Accelerating Antimicrobial Discovery With Controllable Deep Generative Models and Molecular Dynamics

Abstract

De novo therapeutic design is challenged by a vast chemical repertoire and multiple constraints such as high broad-spectrum potency and low toxicity. We propose CLaSS (Controlled Latent attribute Space Sampling) — an efficient computational method for attribute-controlled generation of molecules, which leverages guidance from classifiers trained on an informative latent space of molecules modeled using a deep generative autoencoder. We further screen the generated molecules for additional key attributes by using a set of deep learning classifiers in conjunction with novel physicochemical features derived from high-throughput molecular simulations.
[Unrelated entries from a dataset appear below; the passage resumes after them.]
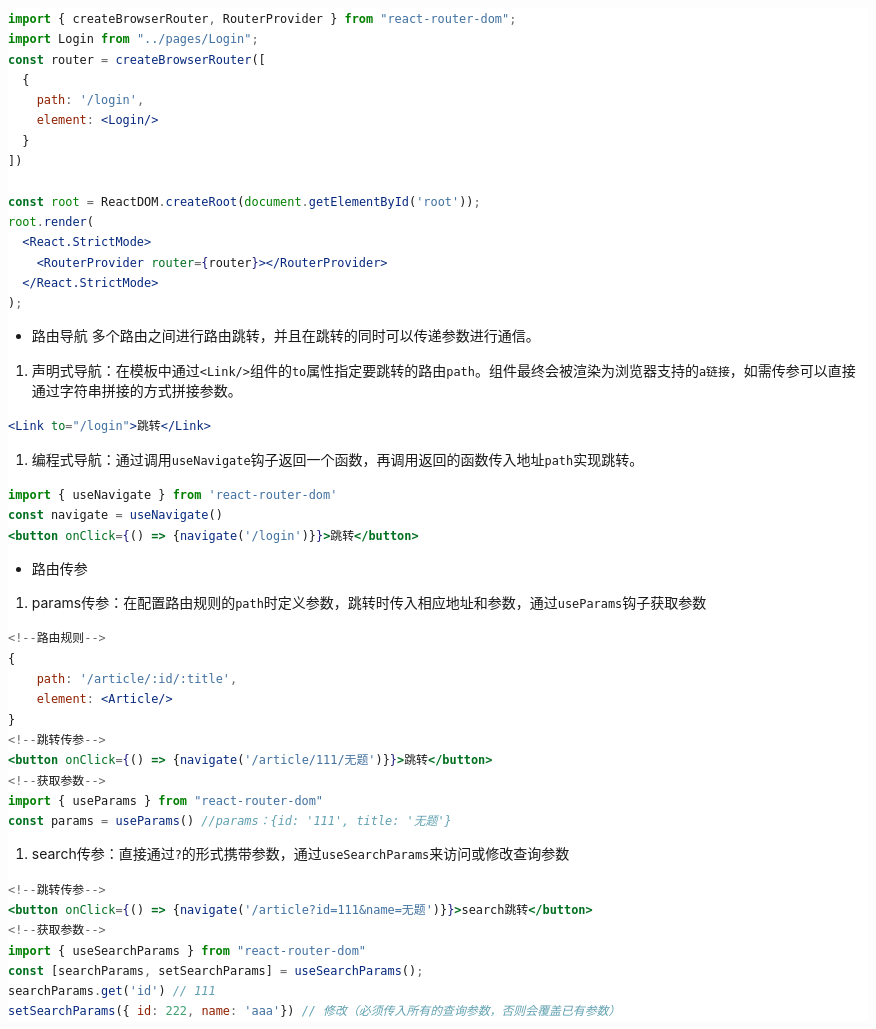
 ```jsx
import { createBrowserRouter, RouterProvider } from "react-router-dom";
import Login from "../pages/Login";
const router = createBrowserRouter([
  {
    path: '/login',
    element: <Login/>
  }
])

const root = ReactDOM.createRoot(document.getElementById('root'));
root.render(
  <React.StrictMode>
    <RouterProvider router={router}></RouterProvider>
  </React.StrictMode>
);
```

*   路由导航
    多个路由之间进行路由跳转，并且在跳转的同时可以传递参数进行通信。

1.  声明式导航：在模板中通过`<Link/>`组件的`to`属性指定要跳转的路由`path`。组件最终会被渲染为浏览器支持的`a链接`，如需传参可以直接通过字符串拼接的方式拼接参数。

```jsx
<Link to="/login">跳转</Link>
```

1.  编程式导航：通过调用`useNavigate`钩子返回一个函数，再调用返回的函数传入地址`path`实现跳转。

```jsx
import { useNavigate } from 'react-router-dom'
const navigate = useNavigate()
<button onClick={() => {navigate('/login')}}>跳转</button>
```

*   路由传参

1.  params传参：在配置路由规则的`path`时定义参数，跳转时传入相应地址和参数，通过`useParams`钩子获取参数

```jsx
<!--路由规则-->
{
    path: '/article/:id/:title',
    element: <Article/>
}
<!--跳转传参-->
<button onClick={() => {navigate('/article/111/无题')}}>跳转</button>
<!--获取参数-->
import { useParams } from "react-router-dom"
const params = useParams() //params：{id: '111', title: '无题'}
```

1.  search传参：直接通过`?`的形式携带参数，通过`useSearchParams`来访问或修改查询参数

```jsx
<!--跳转传参-->
<button onClick={() => {navigate('/article?id=111&name=无题')}}>search跳转</button>
<!--获取参数-->
import { useSearchParams } from "react-router-dom"
const [searchParams, setSearchParams] = useSearchParams();
searchParams.get('id') // 111
setSearchParams({ id: 222, name: 'aaa'}) // 修改（必须传入所有的查询参数，否则会覆盖已有参数）
```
The proposed approach is employed for designing non-toxic antimicrobial peptides (AMPs) with strong broad-spectrum potency, which are emerging drug candidates for tackling antibiotic resistance. Synthesis and wet lab testing of only twenty designed sequences identified two novel and minimalist AMPs with high potency against diverse Gram-positive and Gram-negative pathogens, including the multidrug-resistant K. pneumoniae, as well as low in vitro and in vivo toxicity.Live-cell confocal imaging revealed that the bactericidal mode of action of the peptides occurs through membrane pore formation. Both antimicrobials mitigate the onset of drug resistance and are effective against antibiotic-resistant strains. The proposed approach thus presents a viable path for faster and efficient discovery of potent and selective broad-spectrum antimicrobials.